Alors, que conclure de tous ces exemples de dérapages verbaux et de pure confusion ?

Il est évident pour moi que Trump souffre de troubles cognitifs d’une manière qui n’est pas typique, même pour des personnes aussi âgées que lui. Là encore, la plupart des hommes de 78 ans ne s’expriment pas régulièrement lors d’une campagne électorale nationale. Pour comparer équitablement le déclin mental de Trump à celui de Biden, nous aurions besoin de voir des images de Biden parlant pendant des périodes similaires sous une pression similaire. Bien sûr, nous ne pourrons jamais voir cela – Biden ne parle pas publiquement autant que Trump – mais le discours sur l’état de l’Union nous a donné des raisons de penser que Biden n’est pas aussi déficient sur le plan cognitif que ce à quoi s’attendait une grande partie de la nation. .
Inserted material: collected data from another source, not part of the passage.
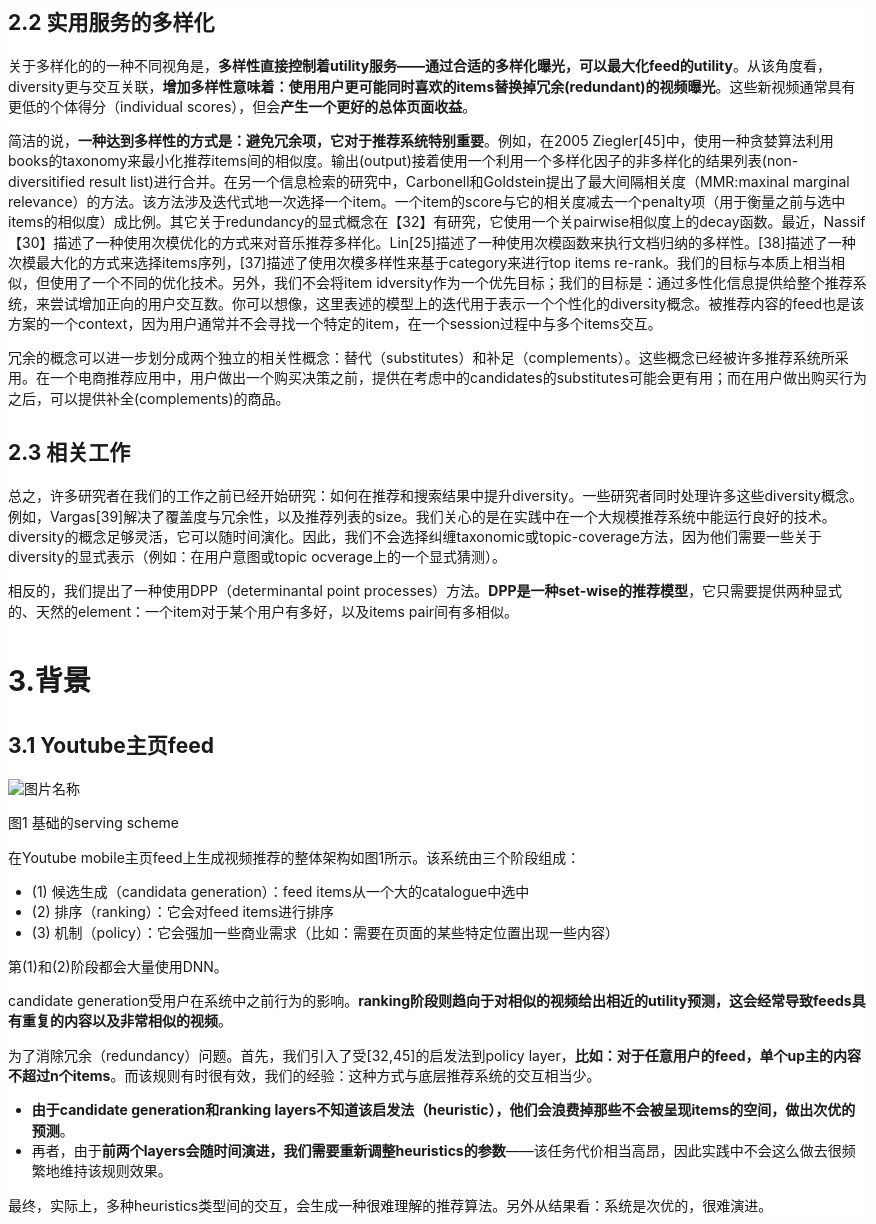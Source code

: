 
## 2.2 实用服务的多样化

关于多样化的的一种不同视角是，**多样性直接控制着utility服务——通过合适的多样化曝光，可以最大化feed的utility**。从该角度看，diversity更与交互关联，**增加多样性意味着：使用用户更可能同时喜欢的items替换掉冗余(redundant)的视频曝光**。这些新视频通常具有更低的个体得分（individual scores），但会**产生一个更好的总体页面收益**。

简洁的说，**一种达到多样性的方式是：避免冗余项，它对于推荐系统特别重要**。例如，在2005 Ziegler[45]中，使用一种贪婪算法利用books的taxonomy来最小化推荐items间的相似度。输出(output)接着使用一个利用一个多样化因子的非多样化的结果列表(non-diversitified result list)进行合并。在另一个信息检索的研究中，Carbonell和Goldstein提出了最大间隔相关度（MMR:maxinal marginal relevance）的方法。该方法涉及迭代式地一次选择一个item。一个item的score与它的相关度减去一个penalty项（用于衡量之前与选中items的相似度）成比例。其它关于redundancy的显式概念在【32】有研究，它使用一个关pairwise相似度上的decay函数。最近，Nassif【30】描述了一种使用次模优化的方式来对音乐推荐多样化。Lin[25]描述了一种使用次模函数来执行文档归纳的多样性。[38]描述了一种次模最大化的方式来选择items序列，[37]描述了使用次模多样性来基于category来进行top items re-rank。我们的目标与本质上相当相似，但使用了一个不同的优化技术。另外，我们不会将item idversity作为一个优先目标；我们的目标是：通过多性化信息提供给整个推荐系统，来尝试增加正向的用户交互数。你可以想像，这里表述的模型上的迭代用于表示一个个性化的diversity概念。被推荐内容的feed也是该方案的一个context，因为用户通常并不会寻找一个特定的item，在一个session过程中与多个items交互。

冗余的概念可以进一步划分成两个独立的相关性概念：替代（substitutes）和补足（complements）。这些概念已经被许多推荐系统所采用。在一个电商推荐应用中，用户做出一个购买决策之前，提供在考虑中的candidates的substitutes可能会更有用；而在用户做出购买行为之后，可以提供补全(complements)的商品。

## 2.3 相关工作

总之，许多研究者在我们的工作之前已经开始研究：如何在推荐和搜索结果中提升diversity。一些研究者同时处理许多这些diversity概念。例如，Vargas[39]解决了覆盖度与冗余性，以及推荐列表的size。我们关心的是在实践中在一个大规模推荐系统中能运行良好的技术。diversity的概念足够灵活，它可以随时间演化。因此，我们不会选择纠缠taxonomic或topic-coverage方法，因为他们需要一些关于diversity的显式表示（例如：在用户意图或topic ocverage上的一个显式猜测）。

相反的，我们提出了一种使用DPP（determinantal point processes）方法。**DPP是一种set-wise的推荐模型**，它只需要提供两种显式的、天然的element：一个item对于某个用户有多好，以及items pair间有多相似。

# 3.背景

## 3.1 Youtube主页feed

<img alt="图片名称" src="https://picabstract-preview-ftn.weiyun.com/ftn_pic_abs_v3/adef073ee62bc2466603e91f4827eb97b40f86ac6d3bfd654162091031191d272871ba402c91de2da3b8ab3e975e9ab1?pictype=scale&amp;from=30113&amp;version=3.3.3.3&amp;uin=402636034&amp;fname=1.jpg&amp;size=750">

图1 基础的serving scheme

在Youtube mobile主页feed上生成视频推荐的整体架构如图1所示。该系统由三个阶段组成：

- (1) 候选生成（candidata generation）：feed items从一个大的catalogue中选中
- (2) 排序（ranking）：它会对feed items进行排序
- (3) 机制（policy）：它会强加一些商业需求（比如：需要在页面的某些特定位置出现一些内容）

第(1)和(2)阶段都会大量使用DNN。

candidate generation受用户在系统中之前行为的影响。**ranking阶段则趋向于对相似的视频给出相近的utility预测，这会经常导致feeds具有重复的内容以及非常相似的视频**。

为了消除冗余（redundancy）问题。首先，我们引入了受[32,45]的启发法到policy layer，**比如：对于任意用户的feed，单个up主的内容不超过n个items**。而该规则有时很有效，我们的经验：这种方式与底层推荐系统的交互相当少。

- **由于candidate generation和ranking layers不知道该启发法（heuristic），他们会浪费掉那些不会被呈现items的空间，做出次优的预测**。
- 再者，由于**前两个layers会随时间演进，我们需要重新调整heuristics的参数**——该任务代价相当高昂，因此实践中不会这么做去很频繁地维持该规则效果。

最终，实际上，多种heuristics类型间的交互，会生成一种很难理解的推荐算法。另外从结果看：系统是次优的，很难演进。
De plus, une audience d'un comité de la Chambre plus tôt cette année a corrigé quelques désinformations » avancé par l'avocat spécial Robert Hur qui a suggéré que Biden avait oublié l'année de la mort de son fils, ce qui a été utilisé par les médias de droite pour étayer l'affirmation selon laquelle le président est mentalement compromis.

Ma conclusion est que les deux candidats à la présidentielle montrent des signes de déficience cognitive qui pourraient éventuellement évoluer vers une démence. Une étude récente de l'Université de Columbia a révélé que 35 % des personnes de plus de 90 ans souffrent de démence clinique, ce qui est donc assez courant chez ceux qui ont la chance de vivre aussi longtemps.
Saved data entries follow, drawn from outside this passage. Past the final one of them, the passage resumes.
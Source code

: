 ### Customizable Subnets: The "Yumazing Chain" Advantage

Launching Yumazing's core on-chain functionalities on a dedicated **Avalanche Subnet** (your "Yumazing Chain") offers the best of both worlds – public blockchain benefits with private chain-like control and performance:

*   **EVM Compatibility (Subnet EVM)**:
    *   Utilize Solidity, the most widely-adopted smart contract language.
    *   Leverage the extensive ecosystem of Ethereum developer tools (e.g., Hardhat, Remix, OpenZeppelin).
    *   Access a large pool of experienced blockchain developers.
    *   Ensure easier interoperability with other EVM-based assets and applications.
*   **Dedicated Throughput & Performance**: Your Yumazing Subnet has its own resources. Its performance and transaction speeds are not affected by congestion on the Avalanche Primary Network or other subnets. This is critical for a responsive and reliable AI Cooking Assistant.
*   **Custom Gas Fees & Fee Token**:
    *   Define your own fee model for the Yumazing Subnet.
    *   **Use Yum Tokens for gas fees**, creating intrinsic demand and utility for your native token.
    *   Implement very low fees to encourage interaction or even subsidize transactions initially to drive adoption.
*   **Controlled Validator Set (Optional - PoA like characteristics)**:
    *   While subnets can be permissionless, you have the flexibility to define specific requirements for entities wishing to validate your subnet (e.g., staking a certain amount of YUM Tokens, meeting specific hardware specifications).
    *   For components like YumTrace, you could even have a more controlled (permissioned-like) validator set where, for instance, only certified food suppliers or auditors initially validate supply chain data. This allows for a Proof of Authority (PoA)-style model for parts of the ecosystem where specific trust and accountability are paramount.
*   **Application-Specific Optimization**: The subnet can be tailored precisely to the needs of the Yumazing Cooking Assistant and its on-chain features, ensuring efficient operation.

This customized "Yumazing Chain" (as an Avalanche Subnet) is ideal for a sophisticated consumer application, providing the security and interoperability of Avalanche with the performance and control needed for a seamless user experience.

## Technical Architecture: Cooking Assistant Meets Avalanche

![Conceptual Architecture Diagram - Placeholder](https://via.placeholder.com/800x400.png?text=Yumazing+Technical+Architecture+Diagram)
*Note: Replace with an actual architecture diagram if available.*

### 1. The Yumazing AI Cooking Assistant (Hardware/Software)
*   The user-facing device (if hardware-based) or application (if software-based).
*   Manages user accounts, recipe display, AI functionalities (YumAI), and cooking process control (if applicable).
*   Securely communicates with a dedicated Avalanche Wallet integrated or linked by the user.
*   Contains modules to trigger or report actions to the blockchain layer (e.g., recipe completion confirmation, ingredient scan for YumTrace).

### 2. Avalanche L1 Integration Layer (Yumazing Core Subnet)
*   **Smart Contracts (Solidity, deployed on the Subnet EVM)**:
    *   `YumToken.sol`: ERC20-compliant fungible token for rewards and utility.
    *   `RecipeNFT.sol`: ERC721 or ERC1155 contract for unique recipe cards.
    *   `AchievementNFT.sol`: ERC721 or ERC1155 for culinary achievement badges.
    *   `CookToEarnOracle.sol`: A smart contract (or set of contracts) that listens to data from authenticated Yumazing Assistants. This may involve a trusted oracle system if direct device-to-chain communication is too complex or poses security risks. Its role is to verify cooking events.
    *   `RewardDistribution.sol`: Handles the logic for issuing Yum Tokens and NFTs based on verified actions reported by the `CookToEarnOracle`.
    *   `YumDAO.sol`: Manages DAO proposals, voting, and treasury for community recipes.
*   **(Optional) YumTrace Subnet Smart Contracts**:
Ce qui est intéressant, ce sont les différences dans le type de déficience cognitive que nous observons chez les deux candidats. Alors que les changements mentaux et comportementaux de Biden sont plus typiques du vieillissement – ​​un ralentissement progressif de l’acuité mentale et de la dextérité physique – les anomalies de Trump s’apparentent davantage à des dysfonctionnements cognitifs. Cela étant dit, l'état mental de Trump et les conséquences sur sa prise de décision sont plus imprévisibles, tandis que celui de Biden vient de poser un gros point d'interrogation quant à savoir s'il peut continuer à faire son travail.
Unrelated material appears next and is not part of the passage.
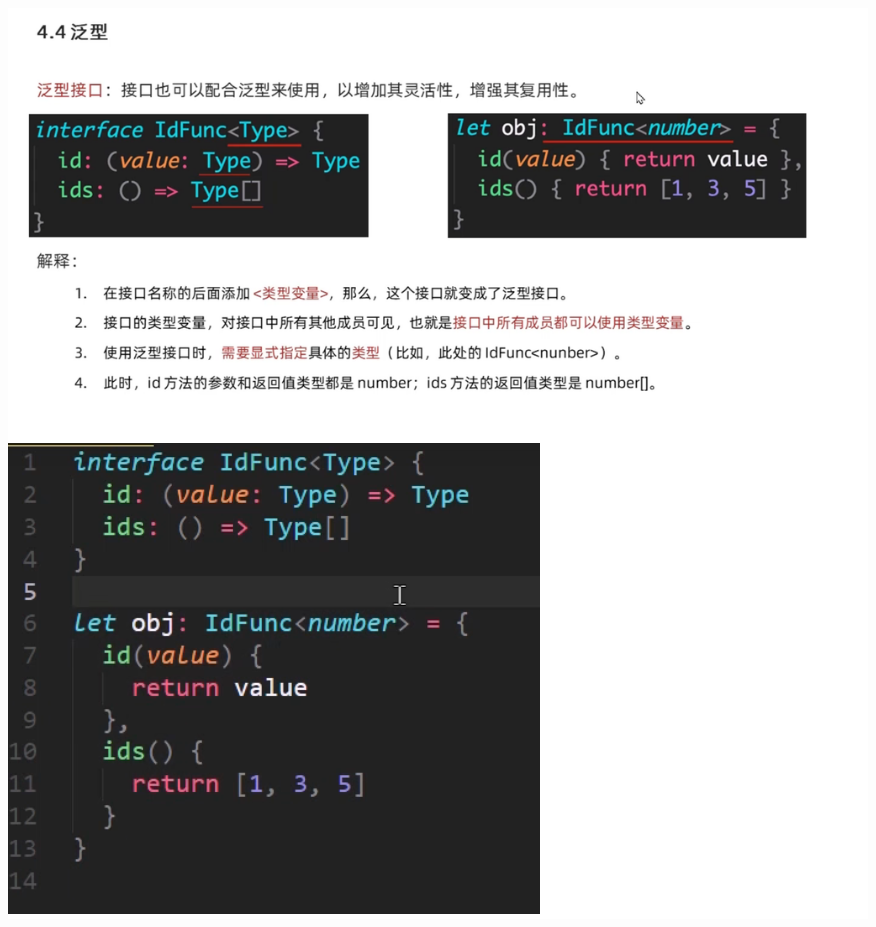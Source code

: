 ![1652434251959](Typescript.assets/1652434251959.png) 

![1652434368089](Typescript.assets/1652434368089.png)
La meilleure chose pour les démocrates est peut-être que Biden se retire gracieusement et laisse un politicien plus jeune – la vice-présidente Kamala Harris, le gouverneur de Californie Gavin Newsom ou la gouverneure du Michigan Gretchen Whitmer, par exemple – qui est en bonne santé mentale et prêt à combattre une déficience cognitive. Atout. De cette façon, il n’y aura aucune accusation d’hypocrisie et les électeurs pourraient se voir présenter un candidat dont la force mentale est aussi solide et fiable que ses propositions politiques. Malheureusement pour les démocrates, je ne crois pas qu’aucun d’entre eux ait une chance de gagner.

Mais à moins d’une crise sanitaire aiguë, Biden – qui, avec Trump, a justement recruté suffisamment de délégués pour devenir les candidats de leurs partis respectifs – ne montre aucun signe de recul ou de retrait, quelles que soient ses limites.